A função renal ao final do primeiro ano após o transplante tornou-se um marcador de substituição biológica para a sobrevida do aloenxerto a longo prazo.13 Apesar do aumento no uso de rins recuperados de doadores falecidos de critérios expandidos, observamos uma pequena redução na incidência de FTE ao longo do tempo.14 Importante, o tempo de isquemia a frio ainda é inaceitavelmente alto, e várias medidas foram discutidas para abordar esta importante questão. A redução do tempo de isquemia fria e a incidência de FTE, combinada com o monitoramento de medicamentos imunossupressores terapêuticos, tem sido associada à melhores função renal e sobrevida do enxerto15. É uma das principais áreas para melhorias.

A implementação de um programa de saúde local dinâmico e eficaz foi associada a um aumento progressivo do número de transplantes de rim, no número acumulado de pacientes em seguimento e à mudança de vida relacionada aos transplantes de rim de doadores falecidos, com aumento progressivo nas sobrevidas de pacientes e enxertos.

O aumento progressivo na sobrevida de pacientes e enxertos foi observado em muitos outros centros e análises de prontuários.16 No entanto, é interessante notar que essa melhora, comparável com aquelas reportados em países desenvolvidos, tem sido observada em uma população de alto risco, considerando a alta Incidência e duração da FTE e o baixo status socioeconômico da maioria dos receptores de transplante, uma nova variável-chave que tem sido implicada nos resultados a longo prazo após o transplante.

Todas as limitações relacionadas à análise de dados de prontuários também se aplicam ao nosso estudo, incluindo a extrapolação de dados para outras populações, mesmo dentro do nosso país.
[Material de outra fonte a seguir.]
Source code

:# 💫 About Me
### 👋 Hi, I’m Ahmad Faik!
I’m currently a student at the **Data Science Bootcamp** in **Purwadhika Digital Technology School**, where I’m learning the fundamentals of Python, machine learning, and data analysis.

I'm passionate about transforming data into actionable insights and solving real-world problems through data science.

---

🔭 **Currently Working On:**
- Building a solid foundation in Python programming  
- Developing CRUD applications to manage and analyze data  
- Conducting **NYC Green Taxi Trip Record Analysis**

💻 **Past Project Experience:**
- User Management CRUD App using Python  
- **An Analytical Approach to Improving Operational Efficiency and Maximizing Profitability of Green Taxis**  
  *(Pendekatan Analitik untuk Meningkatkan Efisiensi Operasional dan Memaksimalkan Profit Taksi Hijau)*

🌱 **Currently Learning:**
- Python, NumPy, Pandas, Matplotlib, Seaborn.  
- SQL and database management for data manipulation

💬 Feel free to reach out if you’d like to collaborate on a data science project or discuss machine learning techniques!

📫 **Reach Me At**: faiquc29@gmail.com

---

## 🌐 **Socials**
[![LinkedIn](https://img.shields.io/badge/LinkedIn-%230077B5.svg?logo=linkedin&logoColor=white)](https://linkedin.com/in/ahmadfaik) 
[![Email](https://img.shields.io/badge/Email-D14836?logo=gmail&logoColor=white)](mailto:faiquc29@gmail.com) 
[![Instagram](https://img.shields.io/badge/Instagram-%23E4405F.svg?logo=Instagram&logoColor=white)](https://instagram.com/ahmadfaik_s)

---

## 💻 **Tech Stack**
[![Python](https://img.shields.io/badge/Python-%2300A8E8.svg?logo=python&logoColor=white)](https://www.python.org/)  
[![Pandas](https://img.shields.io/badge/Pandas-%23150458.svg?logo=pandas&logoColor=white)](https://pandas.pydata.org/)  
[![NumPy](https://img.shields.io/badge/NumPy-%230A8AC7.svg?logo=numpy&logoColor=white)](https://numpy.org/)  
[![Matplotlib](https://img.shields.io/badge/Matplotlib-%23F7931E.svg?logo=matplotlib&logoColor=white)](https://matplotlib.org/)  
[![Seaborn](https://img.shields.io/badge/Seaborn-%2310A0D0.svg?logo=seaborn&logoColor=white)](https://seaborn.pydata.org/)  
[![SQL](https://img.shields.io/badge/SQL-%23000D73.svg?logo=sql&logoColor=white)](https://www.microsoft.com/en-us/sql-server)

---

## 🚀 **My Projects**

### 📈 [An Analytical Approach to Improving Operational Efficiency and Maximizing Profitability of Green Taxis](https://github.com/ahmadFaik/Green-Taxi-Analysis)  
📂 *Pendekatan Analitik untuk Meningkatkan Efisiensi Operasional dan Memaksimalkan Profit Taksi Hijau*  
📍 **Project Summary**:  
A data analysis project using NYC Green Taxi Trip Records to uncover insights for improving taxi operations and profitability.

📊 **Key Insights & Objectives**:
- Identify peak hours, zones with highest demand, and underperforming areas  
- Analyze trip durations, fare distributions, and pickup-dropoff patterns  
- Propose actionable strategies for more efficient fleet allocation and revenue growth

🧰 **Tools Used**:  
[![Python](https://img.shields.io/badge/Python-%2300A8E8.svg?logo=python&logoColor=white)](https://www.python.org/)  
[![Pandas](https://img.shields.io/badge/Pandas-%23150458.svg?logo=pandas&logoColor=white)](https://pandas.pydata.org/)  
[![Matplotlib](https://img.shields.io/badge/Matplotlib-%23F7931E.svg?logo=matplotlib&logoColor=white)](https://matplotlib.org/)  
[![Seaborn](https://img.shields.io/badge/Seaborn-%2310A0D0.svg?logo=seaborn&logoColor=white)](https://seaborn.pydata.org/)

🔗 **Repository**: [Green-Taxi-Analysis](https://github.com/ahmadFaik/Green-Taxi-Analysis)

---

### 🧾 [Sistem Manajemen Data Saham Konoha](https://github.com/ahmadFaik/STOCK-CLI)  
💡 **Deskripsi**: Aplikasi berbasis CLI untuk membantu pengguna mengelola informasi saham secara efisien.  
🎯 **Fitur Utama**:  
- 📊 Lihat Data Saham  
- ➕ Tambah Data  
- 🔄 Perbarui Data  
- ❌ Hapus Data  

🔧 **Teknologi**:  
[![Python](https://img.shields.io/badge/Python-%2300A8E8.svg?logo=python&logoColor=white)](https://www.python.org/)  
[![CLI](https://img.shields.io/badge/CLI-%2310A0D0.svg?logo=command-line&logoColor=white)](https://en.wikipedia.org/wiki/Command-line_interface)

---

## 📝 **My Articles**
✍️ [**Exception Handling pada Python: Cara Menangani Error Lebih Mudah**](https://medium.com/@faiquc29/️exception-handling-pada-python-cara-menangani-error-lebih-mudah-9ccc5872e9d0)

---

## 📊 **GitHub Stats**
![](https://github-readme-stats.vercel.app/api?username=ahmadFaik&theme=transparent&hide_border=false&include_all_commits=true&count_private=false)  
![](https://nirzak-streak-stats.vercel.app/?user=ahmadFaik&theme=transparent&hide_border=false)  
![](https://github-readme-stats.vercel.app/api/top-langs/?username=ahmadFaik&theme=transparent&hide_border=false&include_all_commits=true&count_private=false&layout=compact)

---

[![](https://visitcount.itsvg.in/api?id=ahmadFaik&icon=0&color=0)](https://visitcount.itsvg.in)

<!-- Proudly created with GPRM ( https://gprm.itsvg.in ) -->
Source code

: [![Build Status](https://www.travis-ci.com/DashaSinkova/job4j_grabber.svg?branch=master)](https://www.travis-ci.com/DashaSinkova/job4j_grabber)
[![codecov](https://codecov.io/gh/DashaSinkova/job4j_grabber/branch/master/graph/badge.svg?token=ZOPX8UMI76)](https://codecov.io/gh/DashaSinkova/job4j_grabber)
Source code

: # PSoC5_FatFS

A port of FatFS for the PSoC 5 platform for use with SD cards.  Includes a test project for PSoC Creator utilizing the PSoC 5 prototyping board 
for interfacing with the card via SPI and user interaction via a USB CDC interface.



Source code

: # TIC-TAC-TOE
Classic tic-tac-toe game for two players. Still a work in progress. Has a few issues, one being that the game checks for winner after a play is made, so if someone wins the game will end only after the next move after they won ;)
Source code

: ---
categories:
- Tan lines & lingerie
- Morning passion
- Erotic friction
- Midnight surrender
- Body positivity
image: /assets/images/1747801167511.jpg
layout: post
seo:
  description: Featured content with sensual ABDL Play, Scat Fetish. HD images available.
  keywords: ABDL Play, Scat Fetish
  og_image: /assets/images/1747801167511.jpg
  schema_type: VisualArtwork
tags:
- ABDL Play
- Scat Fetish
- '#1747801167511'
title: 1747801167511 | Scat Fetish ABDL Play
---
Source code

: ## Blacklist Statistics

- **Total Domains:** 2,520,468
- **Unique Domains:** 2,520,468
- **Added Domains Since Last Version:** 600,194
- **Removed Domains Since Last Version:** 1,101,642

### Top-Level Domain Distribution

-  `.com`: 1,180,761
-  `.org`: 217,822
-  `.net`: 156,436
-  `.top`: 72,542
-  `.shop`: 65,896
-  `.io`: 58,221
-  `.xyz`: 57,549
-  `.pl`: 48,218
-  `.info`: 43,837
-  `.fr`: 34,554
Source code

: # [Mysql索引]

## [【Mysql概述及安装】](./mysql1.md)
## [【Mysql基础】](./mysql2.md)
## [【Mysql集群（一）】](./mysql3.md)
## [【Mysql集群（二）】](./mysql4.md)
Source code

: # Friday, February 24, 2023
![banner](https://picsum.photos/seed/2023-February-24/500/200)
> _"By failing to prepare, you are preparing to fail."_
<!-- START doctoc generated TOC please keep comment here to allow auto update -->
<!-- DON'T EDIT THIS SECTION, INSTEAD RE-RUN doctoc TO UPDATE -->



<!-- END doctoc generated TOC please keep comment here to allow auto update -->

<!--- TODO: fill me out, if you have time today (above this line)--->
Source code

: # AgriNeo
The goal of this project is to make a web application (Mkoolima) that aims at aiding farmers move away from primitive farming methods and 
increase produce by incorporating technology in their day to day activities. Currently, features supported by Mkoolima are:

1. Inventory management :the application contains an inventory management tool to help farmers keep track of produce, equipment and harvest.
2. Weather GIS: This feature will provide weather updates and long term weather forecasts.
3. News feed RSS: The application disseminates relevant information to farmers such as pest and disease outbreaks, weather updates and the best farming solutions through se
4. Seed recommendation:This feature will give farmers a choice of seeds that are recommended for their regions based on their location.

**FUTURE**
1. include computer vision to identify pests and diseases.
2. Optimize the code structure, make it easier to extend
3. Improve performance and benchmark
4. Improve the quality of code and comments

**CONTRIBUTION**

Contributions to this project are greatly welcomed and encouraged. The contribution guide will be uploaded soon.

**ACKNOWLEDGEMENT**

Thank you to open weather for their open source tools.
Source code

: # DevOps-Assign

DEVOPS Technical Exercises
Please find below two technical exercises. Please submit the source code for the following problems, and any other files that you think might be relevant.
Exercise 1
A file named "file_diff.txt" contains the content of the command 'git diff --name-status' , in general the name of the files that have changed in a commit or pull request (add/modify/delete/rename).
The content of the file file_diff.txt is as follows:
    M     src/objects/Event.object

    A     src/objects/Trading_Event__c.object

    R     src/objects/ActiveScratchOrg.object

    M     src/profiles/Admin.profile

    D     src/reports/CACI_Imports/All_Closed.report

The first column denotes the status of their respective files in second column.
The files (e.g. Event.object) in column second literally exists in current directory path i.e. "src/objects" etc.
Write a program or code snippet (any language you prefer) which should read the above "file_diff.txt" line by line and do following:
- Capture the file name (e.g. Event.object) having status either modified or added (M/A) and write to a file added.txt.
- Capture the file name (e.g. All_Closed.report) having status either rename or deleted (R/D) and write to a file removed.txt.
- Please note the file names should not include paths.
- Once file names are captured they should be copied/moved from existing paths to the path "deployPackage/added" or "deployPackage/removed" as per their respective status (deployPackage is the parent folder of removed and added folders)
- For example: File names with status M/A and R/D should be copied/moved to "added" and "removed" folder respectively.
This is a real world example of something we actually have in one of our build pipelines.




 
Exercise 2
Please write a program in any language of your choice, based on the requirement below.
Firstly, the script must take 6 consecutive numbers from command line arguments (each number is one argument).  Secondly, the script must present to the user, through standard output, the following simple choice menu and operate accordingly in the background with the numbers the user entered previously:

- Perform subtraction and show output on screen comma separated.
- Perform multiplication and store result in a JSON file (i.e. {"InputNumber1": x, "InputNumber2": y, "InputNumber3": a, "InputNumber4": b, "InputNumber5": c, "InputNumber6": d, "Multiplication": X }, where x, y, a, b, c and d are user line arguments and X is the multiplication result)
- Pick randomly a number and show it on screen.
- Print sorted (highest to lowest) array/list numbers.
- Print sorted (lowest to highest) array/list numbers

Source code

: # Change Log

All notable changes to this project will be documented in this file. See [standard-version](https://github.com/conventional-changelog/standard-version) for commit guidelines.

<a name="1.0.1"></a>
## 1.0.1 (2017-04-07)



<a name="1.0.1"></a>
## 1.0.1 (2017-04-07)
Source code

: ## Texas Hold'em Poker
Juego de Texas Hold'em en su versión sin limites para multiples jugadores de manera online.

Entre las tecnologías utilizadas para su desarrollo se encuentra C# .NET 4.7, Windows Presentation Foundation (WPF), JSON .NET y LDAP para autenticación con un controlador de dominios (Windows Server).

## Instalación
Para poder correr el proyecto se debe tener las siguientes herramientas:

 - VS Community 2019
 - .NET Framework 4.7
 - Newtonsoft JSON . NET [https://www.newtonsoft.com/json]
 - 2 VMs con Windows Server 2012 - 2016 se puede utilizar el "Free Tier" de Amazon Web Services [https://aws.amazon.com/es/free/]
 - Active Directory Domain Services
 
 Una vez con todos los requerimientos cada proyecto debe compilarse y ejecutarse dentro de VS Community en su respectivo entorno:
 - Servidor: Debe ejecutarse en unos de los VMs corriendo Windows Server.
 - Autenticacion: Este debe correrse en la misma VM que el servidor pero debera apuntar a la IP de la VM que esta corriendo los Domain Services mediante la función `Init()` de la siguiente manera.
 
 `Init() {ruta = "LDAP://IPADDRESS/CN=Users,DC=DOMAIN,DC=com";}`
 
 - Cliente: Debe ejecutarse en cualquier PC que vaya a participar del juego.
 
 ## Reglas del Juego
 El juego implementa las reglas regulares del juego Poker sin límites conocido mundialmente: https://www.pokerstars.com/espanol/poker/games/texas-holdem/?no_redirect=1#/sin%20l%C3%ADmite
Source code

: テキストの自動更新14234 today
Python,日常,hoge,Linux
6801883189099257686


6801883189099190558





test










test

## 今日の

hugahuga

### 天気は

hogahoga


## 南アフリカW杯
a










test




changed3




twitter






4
Esta análise foi concentrada nos principais resultados após o transplante renal, impedindo análises estatísticas rigorosas e determinação de associações ou causalidades.

Em resumo, esta análise retrospectiva de prontuários de um único centro, incluindo dados de 11.436 transplantes de rim consecutivos, mostrou que este modelo singular de atenção à saúde em larga escala fornece condições ambientais e administrativas para realizar e acompanhar uma grande quantidade de transplantes de rim com alta eficiência e resultados de melhorias progressivas. As vantagens deste modelo devem ser testadas em outras áreas médicas terapêuticas complexas.